Coleman v. Exxon Mobil Corporation et al
MEMORANDUM AND ORDER: IT IS HEREBY ORDERED that defendants motion to dismiss (#16) is GRANTED. Signed by District Judge Stephen N. Limbaugh, Jr on 4/13/2018. (JMC)
UNITED STATES DISTRICT COURT
EASTERN DISTRICT OF MISSOURI
MICHAEL COLEMAN, on behalf of
himself and others similarly situated,
EXXON MOBIL CORPORATION,
REEVES BOOMLAND, INC., and
BI-STATE SOUTHERN OIL
Case No. 1:17-CV-119-SNLJ
MEMORANDUM AND ORDER
“Is receiving an overly revealing credit card receipt—unseen by others and unused
by identity thieves—a sufficient injury to confer Article III standing?” Bassett v. ABM
Parking Servs., Inc., 883 F.3d 776, 777 (9th Cir. 2018). Under the facts of this case, it is
Plaintiff alleges defendants violated the Fair and Accurate Credit Transactions Act
(“the Act”) by printing the first six digits of his credit card on the receipts they provided
after he purchased gas. Defendants claim plaintiff does not have standing and have
moved to dismiss (#16). Because plaintiff failed to allege a concrete injury, the motion
will be granted.
Plaintiff alleges he got gas at one of the defendants’ locations several times during
the summer of 2017. Each time, after processing plaintiff’s credit card, defendants
provided a printed receipt that listed the first six and last four digits of plaintiff’s sixteendigit credit card number. Plaintiff alleges defendants “willfully” violated the Act, which
prohibits defendants from printing more than the last five digits of plaintiff’s credit card
number on any receipt provided at the point of sale.

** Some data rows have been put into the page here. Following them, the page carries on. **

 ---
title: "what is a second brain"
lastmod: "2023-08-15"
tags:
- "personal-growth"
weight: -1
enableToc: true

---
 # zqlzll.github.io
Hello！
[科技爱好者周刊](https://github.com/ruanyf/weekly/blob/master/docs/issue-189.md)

“On occasion, . . . [p]laintiff believes he has forgotten to pull his receipt out of the
machine, leaving it hanging in public view.” (#1 at 8, ¶ 58.) “At other times, . . .
[p]laintiff believes he has thrown his receipt in the trash next to the pump.” (#1 at 8, ¶
59.) He does not allege anyone tried stealing his identity by using the information on his
receipts. In fact, he does not allege anyone even saw the receipts, let alone the ten digits
of his credit card number. Instead, plaintiff alleges the defendants caused him to “suffer
a heightened risk of identity theft, and potentially exposed [his] private information to
third parties who may have come into contact with those receipts.” (#1 at 11–12, ¶ 84)

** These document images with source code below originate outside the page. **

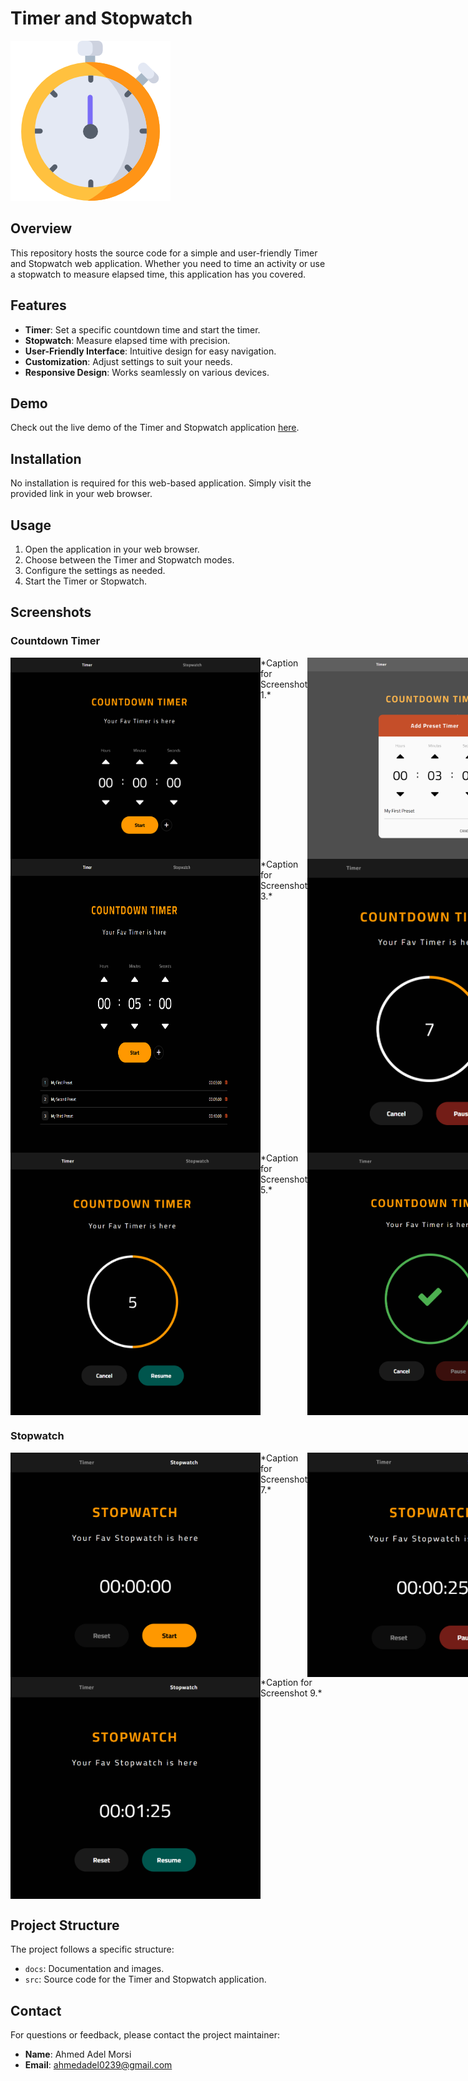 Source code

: # Timer and Stopwatch

![Project Logo](/stopwatch.png)

## Overview

This repository hosts the source code for a simple and user-friendly Timer and Stopwatch web application. Whether you need to time an activity or use a stopwatch to measure elapsed time, this application has you covered.

## Features

- **Timer**: Set a specific countdown time and start the timer.
- **Stopwatch**: Measure elapsed time with precision.
- **User-Friendly Interface**: Intuitive design for easy navigation.
- **Customization**: Adjust settings to suit your needs.
- **Responsive Design**: Works seamlessly on various devices.

## Demo

Check out the live demo of the Timer and Stopwatch application [here](https://ahmed-adel-morsi.github.io/Timer-and-Stopwatch/).

## Installation

No installation is required for this web-based application. Simply visit the provided link in your web browser.

## Usage

1. Open the application in your web browser.
2. Choose between the Timer and Stopwatch modes.
3. Configure the settings as needed.
4. Start the Timer or Stopwatch.

## Screenshots

### Countdown Timer

<div style="display:flex; justify-content:space-between;">

<img src="screenshots/timer%20page.png" alt="Screenshot 1" width="400"/>
*Caption for Screenshot 1.*

<img src="screenshots/add%20your%20own%20presets.png" alt="Screenshot 2" width="400"/>
*Caption for Screenshot 2.*

</div>

<div style="display:flex; justify-content:space-between;">

<img src="screenshots/Apply%20or%20Remove%20Any%20Added%20Preset.png" alt="Screenshot 3" width="400"/>
*Caption for Screenshot 3.*

<img src="screenshots/pause.png" alt="Screenshot 4" width="400"/>
*Caption for Screenshot 4.*

</div>

<div style="display:flex; justify-content:space-between;">

<img src="screenshots/resume.png" alt="Screenshot 5" width="400"/>
*Caption for Screenshot 5.*

<img src="screenshots/finish%20and%20sound.png" alt="Screenshot 6" width="400"/>
*Caption for Screenshot 6.*

</div>

### Stopwatch

<div style="display:flex; justify-content:space-between;">

<img src="screenshots/stopwatch.png" alt="Screenshot 7" width="400"/>
*Caption for Screenshot 7.*

<img src="screenshots/pause%20sw.png" alt="Screenshot 8" width="400"/>
*Caption for Screenshot 8.*

</div>

<div style="display:flex; justify-content:space-between;">

<img src="screenshots/resume%20sw.png" alt="Screenshot 9" width="400"/>
*Caption for Screenshot 9.*

</div>

## Project Structure

The project follows a specific structure:

- `docs`: Documentation and images.
- `src`: Source code for the Timer and Stopwatch application.

## Contact

For questions or feedback, please contact the project maintainer:

- **Name**: Ahmed Adel Morsi
- **Email**: ahmedadel0239@gmail.com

(emphases added). As such, he seeks statutory and punitive damages.
Under Rule 12(b)(1) of the Federal Rules of Civil Procedure, a court must dismiss
a complaint if it lacks subject-matter jurisdiction. Arbaugh v. Y&H Corp., 546 U.S. 500,
514 (2006). At the motion-to-dismiss stage, the Court must “accept the allegations
contained in the complaint as true and draw all reasonable inferences in favor of the
nonmoving party.” Cole v. Homier Dist. Co., 599 F.3d 856, 861 (8th Cir. 2010) (quoting
Coons v. Mineta, 410 F.3d 1036, 1039 (8th Cir. 2005)).

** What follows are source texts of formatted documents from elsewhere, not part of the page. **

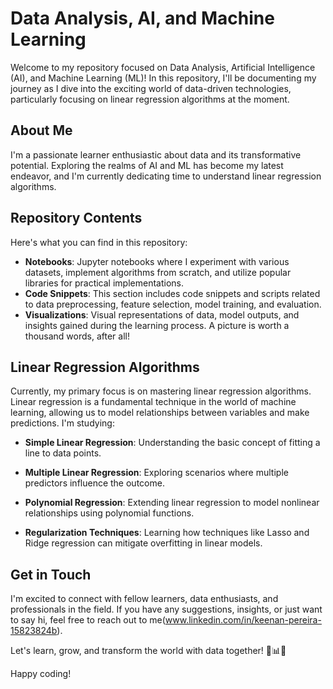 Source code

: # Data Analysis, AI, and Machine Learning

Welcome to my repository focused on Data Analysis, Artificial Intelligence (AI), and Machine Learning (ML)! In this repository, I'll be documenting my journey as I dive 
into the exciting world of data-driven technologies, particularly focusing on linear regression algorithms at the moment.

## About Me
I'm a passionate learner enthusiastic about data and its transformative potential. Exploring the realms of AI and ML has become my latest endeavor,
and I'm currently dedicating time to understand linear regression algorithms.

## Repository Contents
Here's what you can find in this repository:

- **Notebooks**: Jupyter notebooks where I experiment with various datasets, implement  algorithms from scratch, and utilize popular libraries for practical implementations.
- **Code Snippets**: This section includes code snippets and scripts related to data preprocessing, feature selection, model training, and evaluation. 
- **Visualizations**: Visual representations of data, model outputs, and insights gained during the learning process. A picture is worth a thousand words, after all!

## Linear Regression Algorithms
Currently, my primary focus is on mastering linear regression algorithms. Linear regression is a fundamental technique in the world of machine learning, allowing us to model relationships between variables and make predictions. I'm studying:

- **Simple Linear Regression**: Understanding the basic concept of fitting a line to data points.
  
- **Multiple Linear Regression**: Exploring scenarios where multiple predictors influence the outcome.
  
- **Polynomial Regression**: Extending linear regression to model nonlinear relationships using polynomial functions.
  
- **Regularization Techniques**: Learning how techniques like Lasso and Ridge regression can mitigate overfitting in linear models.

## Get in Touch
I'm excited to connect with fellow learners, data enthusiasts, and professionals in the field. If you have any suggestions, insights, or just want to say hi, feel free to reach out to me(www.linkedin.com/in/keenan-pereira-15823824b).

Let's learn, grow, and transform the world with data together! 🚀📊🤖

Happy coding!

The Act. Congress passed the Act, an amendment to the Fair Credit Reporting
Act, to curb identity theft by reducing the personal information printed on credit and
debit card receipts. Fair & Accurate Credit Transactions Act of 2003, Pub. L. No. 108–
159, 117 Stat. 1952 (Dec. 4, 2003) (codified at 15 U.S.C. §§ 1681–1681x). The Act
provides “no person that accepts credit cards or debit cards for the transaction of business
shall print more than the last 5 digits of the card number or the expiration date upon any
receipt provided to the cardholder at the point of the sale or transaction.” 15 U.S.C. §
1681c(g)(1). A plaintiff may recover actual damages resulting from a negligent violation,
id. § 1681o(a), or actual, statutory, and punitive damages for a willful violation, id. §
After the Act’s compliance deadline, consumers filed “hundreds of lawsuits”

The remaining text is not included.